**AIM OF THE EXERCISE:** Among the entries below, extract exactly the lines that run from the one with "매개변수 설명 | 유형 |" through the one with "작업 매개변수 |Struct|", both ends included.

**INFORMATION SHOWN:**
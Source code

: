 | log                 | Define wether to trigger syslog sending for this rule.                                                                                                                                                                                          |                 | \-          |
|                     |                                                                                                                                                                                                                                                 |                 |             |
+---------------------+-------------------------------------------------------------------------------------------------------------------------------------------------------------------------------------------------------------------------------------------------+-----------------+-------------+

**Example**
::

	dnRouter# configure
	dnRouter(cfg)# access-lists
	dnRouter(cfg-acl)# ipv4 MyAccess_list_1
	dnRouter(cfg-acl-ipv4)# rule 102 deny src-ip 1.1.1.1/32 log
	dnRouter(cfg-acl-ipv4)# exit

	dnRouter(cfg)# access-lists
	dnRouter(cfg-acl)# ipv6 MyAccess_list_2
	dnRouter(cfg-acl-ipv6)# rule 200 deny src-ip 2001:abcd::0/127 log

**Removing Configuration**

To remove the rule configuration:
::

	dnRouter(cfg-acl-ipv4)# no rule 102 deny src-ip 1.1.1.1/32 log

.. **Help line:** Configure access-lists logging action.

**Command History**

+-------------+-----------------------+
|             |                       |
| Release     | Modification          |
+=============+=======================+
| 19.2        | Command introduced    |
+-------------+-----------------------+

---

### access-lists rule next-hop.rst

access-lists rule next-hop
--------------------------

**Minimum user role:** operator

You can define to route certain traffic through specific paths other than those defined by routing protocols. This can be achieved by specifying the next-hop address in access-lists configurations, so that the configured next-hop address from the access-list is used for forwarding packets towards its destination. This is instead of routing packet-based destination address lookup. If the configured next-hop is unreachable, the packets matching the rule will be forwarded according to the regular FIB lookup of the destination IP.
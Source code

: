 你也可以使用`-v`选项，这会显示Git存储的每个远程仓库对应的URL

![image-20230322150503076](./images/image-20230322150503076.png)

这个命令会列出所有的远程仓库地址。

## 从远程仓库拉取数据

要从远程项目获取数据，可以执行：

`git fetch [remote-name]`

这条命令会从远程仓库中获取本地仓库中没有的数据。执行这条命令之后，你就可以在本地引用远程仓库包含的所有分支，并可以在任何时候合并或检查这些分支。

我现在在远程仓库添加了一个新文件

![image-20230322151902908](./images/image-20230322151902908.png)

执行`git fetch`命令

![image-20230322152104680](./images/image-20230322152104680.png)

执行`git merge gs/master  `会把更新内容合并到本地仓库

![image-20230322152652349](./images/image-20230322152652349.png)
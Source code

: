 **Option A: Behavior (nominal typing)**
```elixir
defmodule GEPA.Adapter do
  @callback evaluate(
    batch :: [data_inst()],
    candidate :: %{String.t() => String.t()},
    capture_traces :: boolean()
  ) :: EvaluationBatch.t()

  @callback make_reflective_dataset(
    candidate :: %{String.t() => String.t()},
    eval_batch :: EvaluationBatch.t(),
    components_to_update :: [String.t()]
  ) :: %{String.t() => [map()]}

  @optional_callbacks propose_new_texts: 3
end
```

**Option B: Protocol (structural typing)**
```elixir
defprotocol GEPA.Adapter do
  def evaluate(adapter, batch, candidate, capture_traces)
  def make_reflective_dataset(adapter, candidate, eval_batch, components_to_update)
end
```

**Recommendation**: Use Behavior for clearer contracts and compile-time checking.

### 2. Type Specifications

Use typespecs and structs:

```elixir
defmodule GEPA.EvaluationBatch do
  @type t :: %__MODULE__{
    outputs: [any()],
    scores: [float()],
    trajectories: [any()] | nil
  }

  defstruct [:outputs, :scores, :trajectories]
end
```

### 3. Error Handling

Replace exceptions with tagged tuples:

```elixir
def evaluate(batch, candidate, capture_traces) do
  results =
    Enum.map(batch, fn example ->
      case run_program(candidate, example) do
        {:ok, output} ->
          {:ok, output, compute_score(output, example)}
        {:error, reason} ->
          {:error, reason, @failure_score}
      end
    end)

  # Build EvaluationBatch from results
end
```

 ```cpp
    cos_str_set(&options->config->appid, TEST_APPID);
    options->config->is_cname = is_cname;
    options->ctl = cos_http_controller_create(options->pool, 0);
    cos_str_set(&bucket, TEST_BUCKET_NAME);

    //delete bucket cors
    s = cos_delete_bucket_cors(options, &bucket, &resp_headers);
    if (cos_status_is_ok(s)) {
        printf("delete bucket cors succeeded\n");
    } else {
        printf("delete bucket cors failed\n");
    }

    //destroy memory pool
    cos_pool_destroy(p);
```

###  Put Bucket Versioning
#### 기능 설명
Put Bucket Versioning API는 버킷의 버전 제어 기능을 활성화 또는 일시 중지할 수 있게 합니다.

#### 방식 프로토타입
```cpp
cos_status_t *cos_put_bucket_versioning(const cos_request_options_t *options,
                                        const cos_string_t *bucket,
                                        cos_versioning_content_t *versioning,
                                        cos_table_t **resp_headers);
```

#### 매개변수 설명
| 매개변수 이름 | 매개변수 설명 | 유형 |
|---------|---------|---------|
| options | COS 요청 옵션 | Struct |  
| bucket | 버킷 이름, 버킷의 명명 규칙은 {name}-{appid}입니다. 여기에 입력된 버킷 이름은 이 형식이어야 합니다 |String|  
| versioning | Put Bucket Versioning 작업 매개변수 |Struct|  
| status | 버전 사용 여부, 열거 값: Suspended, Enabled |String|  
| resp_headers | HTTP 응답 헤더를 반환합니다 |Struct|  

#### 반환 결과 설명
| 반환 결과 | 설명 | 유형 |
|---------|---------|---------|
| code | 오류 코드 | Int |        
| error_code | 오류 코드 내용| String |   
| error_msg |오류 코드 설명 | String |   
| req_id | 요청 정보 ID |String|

**RESPONSE:**
| 매개변수 이름 | 매개변수 설명 | 유형 |
|---------|---------|---------|
| options | COS 요청 옵션 | Struct |  
| bucket | 버킷 이름, 버킷의 명명 규칙은 {name}-{appid}입니다. 여기에 입력된 버킷 이름은 이 형식이어야 합니다 |String|  
| versioning | Put Bucket Versioning 작업 매개변수 |Struct|  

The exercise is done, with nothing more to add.